Wednesday, October 28, 2009

Luxembourg City

Our final stop on our Mosel Valley weekend was in Luxembourg City. This tiny country is right next to Belgium and seems like we should visit if only just to say we did. But Luxembourg was more than merely a 'check it off and say you've been there' kind of place. It had history, marvelous views, and loads of beating sun on the day we were there.We first came across this wedding dress shop. Needless to say the gowns certainly caught my eye. One vintage and straight out of The Great Gatsby and the other adorned with black lace!In another city shop the window displays had me oooh-ing and aaah-ing. It was too bad it was closed. The animal plates were enough to draw me in, but my very favorite was the Little Prince china set. I would have definitely gotten a few pieces if it had been open. Aren't they charming?
Luxembourg had a palace and still has royalty. I think it is called the Grand Duchy. The 'Red Bridge' is also considered a notable sight.
The best Luxembourg activity is walking along the fortifications and ramparts of the city. The views are wonderful and really showcase the unique texture of Luxembourg.

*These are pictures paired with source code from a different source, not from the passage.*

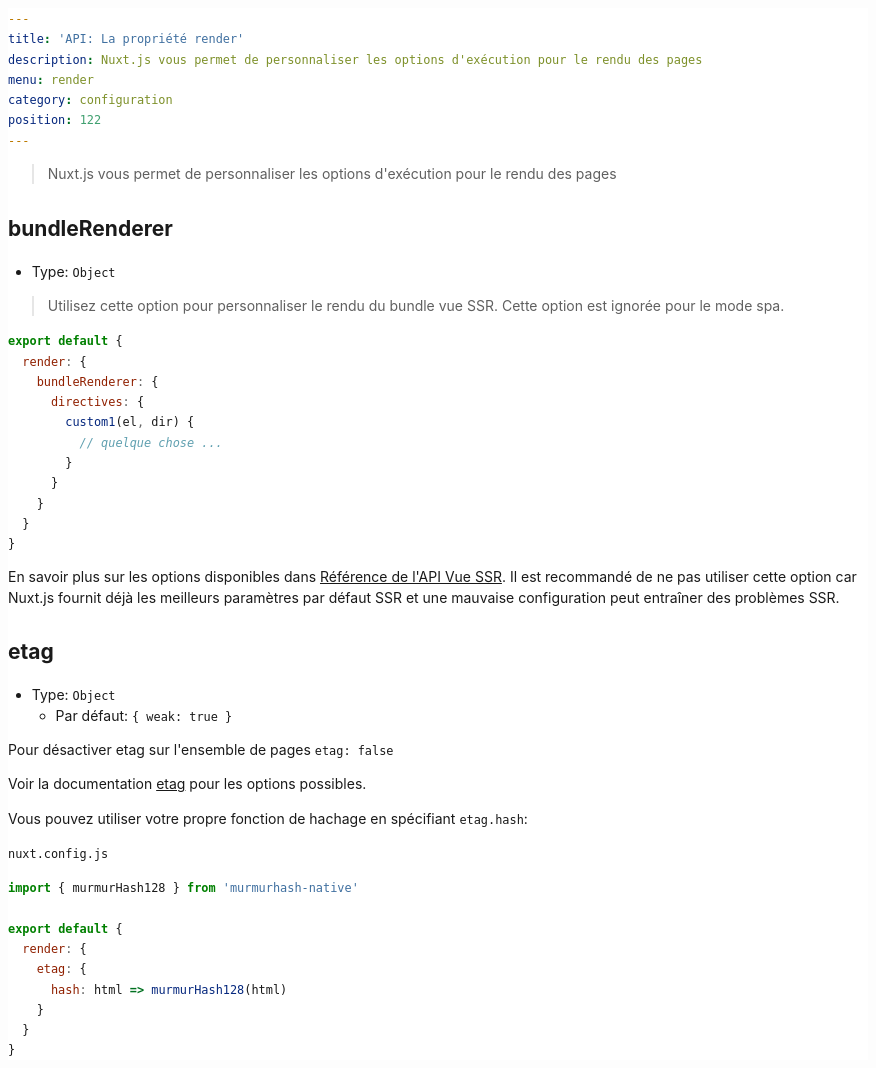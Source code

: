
 ```yaml
---
title: 'API: La propriété render'
description: Nuxt.js vous permet de personnaliser les options d'exécution pour le rendu des pages
menu: render
category: configuration
position: 122
---
```


> Nuxt.js vous permet de personnaliser les options d'exécution pour le rendu des pages

## bundleRenderer

- Type: `Object`

> Utilisez cette option pour personnaliser le rendu du bundle vue SSR. Cette option est ignorée pour le mode spa.

```js
export default {
  render: {
    bundleRenderer: {
      directives: {
        custom1(el, dir) {
          // quelque chose ...
        }
      }
    }
  }
}
```

En savoir plus sur les options disponibles dans [Référence de l'API Vue SSR](https://ssr.vuejs.org/en/api.html#renderer-options). Il est recommandé de ne pas utiliser cette option car Nuxt.js fournit déjà les meilleurs paramètres par défaut SSR et une mauvaise configuration peut entraîner des problèmes SSR.

## etag

- Type: `Object`
  - Par défaut: `{ weak: true }`

Pour désactiver etag sur l'ensemble de pages `etag: false`

Voir la documentation [etag](https://www.npmjs.com/package/etag) pour les options possibles.

Vous pouvez utiliser votre propre fonction de hachage en spécifiant `etag.hash`:

`nuxt.config.js`

```js
import { murmurHash128 } from 'murmurhash-native'

export default {
  render: {
    etag: {
      hash: html => murmurHash128(html)
    }
  }
}
```
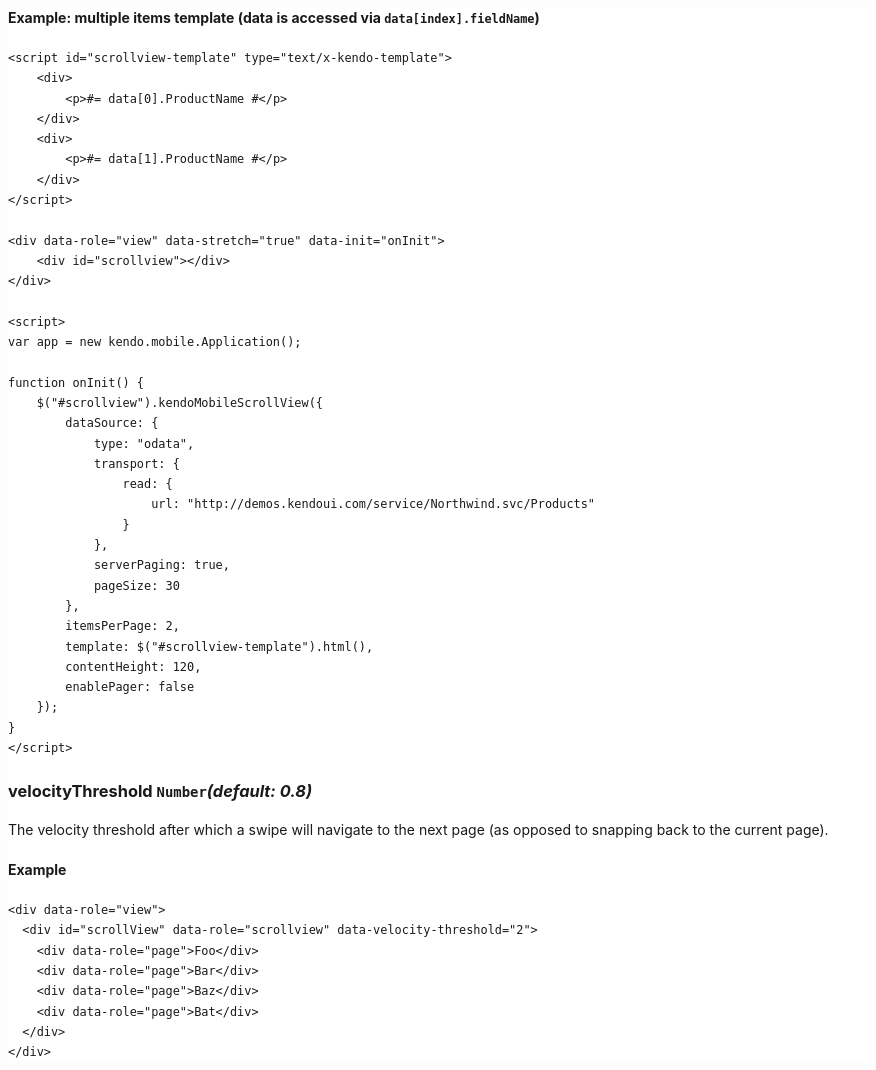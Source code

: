 #### Example: multiple items template (data is accessed via `data[index].fieldName`)

    <script id="scrollview-template" type="text/x-kendo-template">
        <div>
            <p>#= data[0].ProductName #</p>
        </div>
        <div>
            <p>#= data[1].ProductName #</p>
        </div>
    </script>

    <div data-role="view" data-stretch="true" data-init="onInit">
        <div id="scrollview"></div>
    </div>

    <script>
    var app = new kendo.mobile.Application();

    function onInit() {
        $("#scrollview").kendoMobileScrollView({
            dataSource: {
                type: "odata",
                transport: {
                    read: {
                        url: "http://demos.kendoui.com/service/Northwind.svc/Products"
                    }
                },
                serverPaging: true,
                pageSize: 30
            },
            itemsPerPage: 2,
            template: $("#scrollview-template").html(),
            contentHeight: 120,
            enablePager: false
        });
    }
    </script>

### velocityThreshold `Number`*(default: 0.8)*

 The velocity threshold after which a swipe will navigate to the next page (as opposed to snapping back to the current page).

#### Example

    <div data-role="view">
      <div id="scrollView" data-role="scrollview" data-velocity-threshold="2">
        <div data-role="page">Foo</div>
        <div data-role="page">Bar</div>
        <div data-role="page">Baz</div>
        <div data-role="page">Bat</div>
      </div>
    </div>

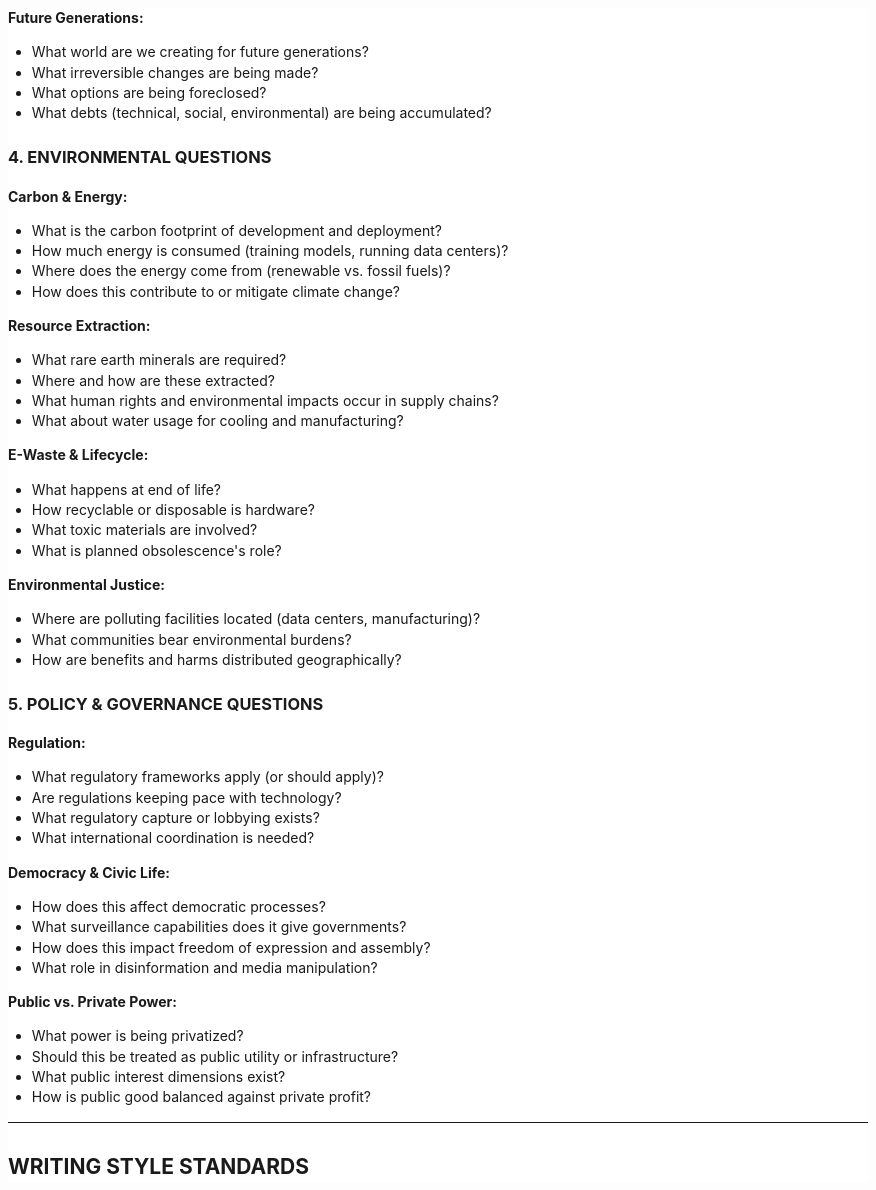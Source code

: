 **Future Generations:**
- What world are we creating for future generations?
- What irreversible changes are being made?
- What options are being foreclosed?
- What debts (technical, social, environmental) are being accumulated?

### 4. ENVIRONMENTAL QUESTIONS

**Carbon & Energy:**
- What is the carbon footprint of development and deployment?
- How much energy is consumed (training models, running data centers)?
- Where does the energy come from (renewable vs. fossil fuels)?
- How does this contribute to or mitigate climate change?

**Resource Extraction:**
- What rare earth minerals are required?
- Where and how are these extracted?
- What human rights and environmental impacts occur in supply chains?
- What about water usage for cooling and manufacturing?

**E-Waste & Lifecycle:**
- What happens at end of life?
- How recyclable or disposable is hardware?
- What toxic materials are involved?
- What is planned obsolescence's role?

**Environmental Justice:**
- Where are polluting facilities located (data centers, manufacturing)?
- What communities bear environmental burdens?
- How are benefits and harms distributed geographically?

### 5. POLICY & GOVERNANCE QUESTIONS

**Regulation:**
- What regulatory frameworks apply (or should apply)?
- Are regulations keeping pace with technology?
- What regulatory capture or lobbying exists?
- What international coordination is needed?

**Democracy & Civic Life:**
- How does this affect democratic processes?
- What surveillance capabilities does it give governments?
- How does this impact freedom of expression and assembly?
- What role in disinformation and media manipulation?

**Public vs. Private Power:**
- What power is being privatized?
- Should this be treated as public utility or infrastructure?
- What public interest dimensions exist?
- How is public good balanced against private profit?

---

## WRITING STYLE STANDARDS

We toured the city center and headed into the hills to see the nearby American Military Cemetery at Hamm. This is the final resting place of 5,076 of the 10,000 American troops who fell in Luxembourg during WWII, in the course of liberating the Grand Duchy and fighting the Battle of the Bulge (1944-45). We have made a loose commitment to check these out when we are nearby. Something about being American abroad and needing to pay respect to other Americans so far from home. Connor enjoys these visits and we tell her all about the men who served our country for her freedom. Connor now darts directly into a cemetery seeking "my flag, my flag, my flag"!
There are 101 graves of unknown soldiers and airmen, and 22 sets of brothers buried side by side. The identical graves are arranged without regard to rank, religion, race or place of origin, the only exception being the grave of Gen. George S. Patton (because of the many visitors to his gravesite).
When Connor locates the American flag (her flag) she gets right under and cranes her neck up. It certainly makes us all feel a little closer to home.
Kirk and I have talked about what it is that draws us to these cemeteries. He points out that if it weren't for these sacrifices our world would be quite different. And we certainly would not have the opportunity for this type of abroad experience. These men directly impact our day to day, moment to moment life. We thank them every chance we can.
We also stopped at the National Museum of Military History in Ettelbruck. The lifelike dioramas were moving and the tales of war very touching. It is easy to forget the terrors of war. And it is good to be reminded.
These stats made us swallow hard. 75,552 Americans lost in the Battle of the Bulge in Belgium and Luxembourg. How is that possible? Seventy Five Thousand! So far from home. Yikes.
Finally we drove through the Valley of the Seven Castles on the Eisch River Valley. Supposedly the scenic little area holds one of Europe's finest concentration of castles... I am not sure if it was just us, but we drove the winding roads and barely saw ONE castle. We looked and we looked and seemingly missed the other SIX! But a gorgeous detour, nonetheless!
Luxembourg made for a happy, thoughtful, learning Sunday. And the Orval/Mosel Valley/Luxembourg region a terrific and fulfilling road trip!